Na escola em que eu estudava, havia um senhorzinho que, religiosamente, todos os dias, aparecia com sua van para buscar as crianças. Um modelo de pontualidade – e de van também, porque o carro parecia ter sido fabricado nos tempos em que a Kombi era o ápice da modernidade. O senhor já passava dos sessenta, tinha aquele jeito simpático de quem oferece bala depois da escola e um “boa tarde” que era quase patrimônio cultural da instituição.
As crianças adoravam. Os pais confiavam. As professoras respiravam aliviadas quando viam o para-choque da van entrando no portão. Tudo ia bem. Até que, um dia, o moço da van… sumiu.
Nada de buzina. Nada de van. Nada de moço.
E aí, o caos. Ligações desesperadas: “Mãe, vem buscar o Joãozinho, o cara da van não apareceu!”. Pais indignados no portão da escola, celulares fumegando no grupo do WhatsApp: “É um absurdo! E se tivesse acontecido algo com nossos filhos? ”.
De fato, tinha acontecido algo.
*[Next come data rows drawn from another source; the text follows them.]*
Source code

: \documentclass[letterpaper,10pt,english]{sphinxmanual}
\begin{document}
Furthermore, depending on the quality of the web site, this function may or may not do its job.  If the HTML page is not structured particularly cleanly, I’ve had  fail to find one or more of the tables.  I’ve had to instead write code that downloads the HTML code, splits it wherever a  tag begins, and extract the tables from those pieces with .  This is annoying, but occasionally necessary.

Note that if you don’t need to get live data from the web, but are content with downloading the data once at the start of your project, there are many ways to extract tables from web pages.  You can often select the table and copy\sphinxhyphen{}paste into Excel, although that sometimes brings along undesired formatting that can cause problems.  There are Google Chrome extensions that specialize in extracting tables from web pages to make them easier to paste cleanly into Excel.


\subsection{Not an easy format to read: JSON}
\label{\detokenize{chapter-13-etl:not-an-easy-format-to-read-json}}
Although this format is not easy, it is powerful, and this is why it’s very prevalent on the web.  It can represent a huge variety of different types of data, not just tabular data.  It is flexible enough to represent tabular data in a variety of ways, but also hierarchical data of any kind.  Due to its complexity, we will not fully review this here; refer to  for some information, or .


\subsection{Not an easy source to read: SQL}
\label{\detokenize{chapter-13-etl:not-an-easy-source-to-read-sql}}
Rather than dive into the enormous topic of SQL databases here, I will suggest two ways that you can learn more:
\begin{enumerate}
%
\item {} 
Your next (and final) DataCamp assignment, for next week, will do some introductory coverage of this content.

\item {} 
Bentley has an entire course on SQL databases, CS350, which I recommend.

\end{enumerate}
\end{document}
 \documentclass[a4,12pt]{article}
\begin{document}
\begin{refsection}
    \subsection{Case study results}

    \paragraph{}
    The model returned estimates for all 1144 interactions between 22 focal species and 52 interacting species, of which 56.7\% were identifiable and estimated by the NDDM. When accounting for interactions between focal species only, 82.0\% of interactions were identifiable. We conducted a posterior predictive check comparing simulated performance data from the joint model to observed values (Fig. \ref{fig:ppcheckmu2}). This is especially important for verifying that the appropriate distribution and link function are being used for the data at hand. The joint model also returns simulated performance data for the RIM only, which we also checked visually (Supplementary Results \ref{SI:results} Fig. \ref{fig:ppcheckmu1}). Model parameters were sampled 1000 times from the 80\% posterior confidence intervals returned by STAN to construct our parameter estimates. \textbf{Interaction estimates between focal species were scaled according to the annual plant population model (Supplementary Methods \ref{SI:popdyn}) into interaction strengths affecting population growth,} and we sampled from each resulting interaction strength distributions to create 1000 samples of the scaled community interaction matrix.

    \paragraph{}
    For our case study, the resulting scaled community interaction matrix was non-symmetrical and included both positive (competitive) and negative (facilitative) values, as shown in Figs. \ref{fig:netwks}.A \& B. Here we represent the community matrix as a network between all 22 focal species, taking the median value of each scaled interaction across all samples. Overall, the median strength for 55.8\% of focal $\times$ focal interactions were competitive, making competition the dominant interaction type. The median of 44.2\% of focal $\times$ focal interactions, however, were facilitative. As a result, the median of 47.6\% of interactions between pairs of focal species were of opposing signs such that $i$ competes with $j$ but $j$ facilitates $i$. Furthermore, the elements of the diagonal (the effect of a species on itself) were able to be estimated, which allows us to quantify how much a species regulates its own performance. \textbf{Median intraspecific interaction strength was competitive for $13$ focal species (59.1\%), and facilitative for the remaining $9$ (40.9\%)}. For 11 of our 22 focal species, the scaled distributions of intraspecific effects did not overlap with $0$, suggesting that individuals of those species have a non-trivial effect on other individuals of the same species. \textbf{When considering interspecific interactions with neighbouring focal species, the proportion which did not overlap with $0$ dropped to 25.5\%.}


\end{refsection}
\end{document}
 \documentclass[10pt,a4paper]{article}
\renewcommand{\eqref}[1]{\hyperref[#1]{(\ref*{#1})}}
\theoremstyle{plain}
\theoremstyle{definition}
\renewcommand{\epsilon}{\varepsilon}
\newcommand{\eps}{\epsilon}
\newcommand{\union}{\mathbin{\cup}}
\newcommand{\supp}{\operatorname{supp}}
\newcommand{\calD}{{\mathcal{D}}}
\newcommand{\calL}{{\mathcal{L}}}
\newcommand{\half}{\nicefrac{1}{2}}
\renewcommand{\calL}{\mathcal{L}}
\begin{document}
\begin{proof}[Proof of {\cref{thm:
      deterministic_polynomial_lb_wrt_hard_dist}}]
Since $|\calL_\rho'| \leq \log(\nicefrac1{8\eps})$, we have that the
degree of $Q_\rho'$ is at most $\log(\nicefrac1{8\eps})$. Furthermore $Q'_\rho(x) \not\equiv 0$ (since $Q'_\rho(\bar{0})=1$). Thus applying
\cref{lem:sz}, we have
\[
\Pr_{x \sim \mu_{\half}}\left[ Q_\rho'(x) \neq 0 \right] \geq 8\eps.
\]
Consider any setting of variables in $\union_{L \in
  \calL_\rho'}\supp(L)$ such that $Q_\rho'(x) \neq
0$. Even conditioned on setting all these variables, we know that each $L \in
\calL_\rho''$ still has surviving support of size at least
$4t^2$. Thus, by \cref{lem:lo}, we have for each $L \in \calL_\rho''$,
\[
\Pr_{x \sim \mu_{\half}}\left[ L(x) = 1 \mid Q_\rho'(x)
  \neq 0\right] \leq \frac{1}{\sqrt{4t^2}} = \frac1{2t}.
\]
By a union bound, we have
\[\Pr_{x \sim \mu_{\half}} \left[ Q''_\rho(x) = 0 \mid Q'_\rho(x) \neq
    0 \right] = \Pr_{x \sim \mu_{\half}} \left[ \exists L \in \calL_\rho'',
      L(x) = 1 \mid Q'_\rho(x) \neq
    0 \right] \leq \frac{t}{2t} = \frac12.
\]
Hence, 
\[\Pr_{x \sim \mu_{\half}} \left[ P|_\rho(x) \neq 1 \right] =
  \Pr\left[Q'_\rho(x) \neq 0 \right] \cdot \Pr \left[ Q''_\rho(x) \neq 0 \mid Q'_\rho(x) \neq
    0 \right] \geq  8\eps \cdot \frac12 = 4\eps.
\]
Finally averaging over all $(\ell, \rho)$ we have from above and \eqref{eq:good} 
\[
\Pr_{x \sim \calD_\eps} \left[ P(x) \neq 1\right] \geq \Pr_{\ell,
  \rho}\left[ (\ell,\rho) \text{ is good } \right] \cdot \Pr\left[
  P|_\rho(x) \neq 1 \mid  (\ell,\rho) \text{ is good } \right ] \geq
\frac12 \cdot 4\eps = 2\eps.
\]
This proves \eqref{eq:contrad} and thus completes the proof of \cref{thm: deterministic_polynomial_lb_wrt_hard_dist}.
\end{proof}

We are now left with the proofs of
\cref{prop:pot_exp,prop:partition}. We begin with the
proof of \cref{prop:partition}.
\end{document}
Mas não com os filhos.
Como não havia muitas vans disponíveis na região, algumas crianças ficaram sem fermentar—perdão, frequentar—aulas. Mas a ausência do senhorzinho virou mistério de cidade pequena. Virou caso.
Fuxicaram os grupos de motoristas, procuraram o nome nos hospitais. Nada. Uma mãe ligou até nos cemitérios – aquela mais prática, que pula logo para a pior hipótese. Também não acharam nada.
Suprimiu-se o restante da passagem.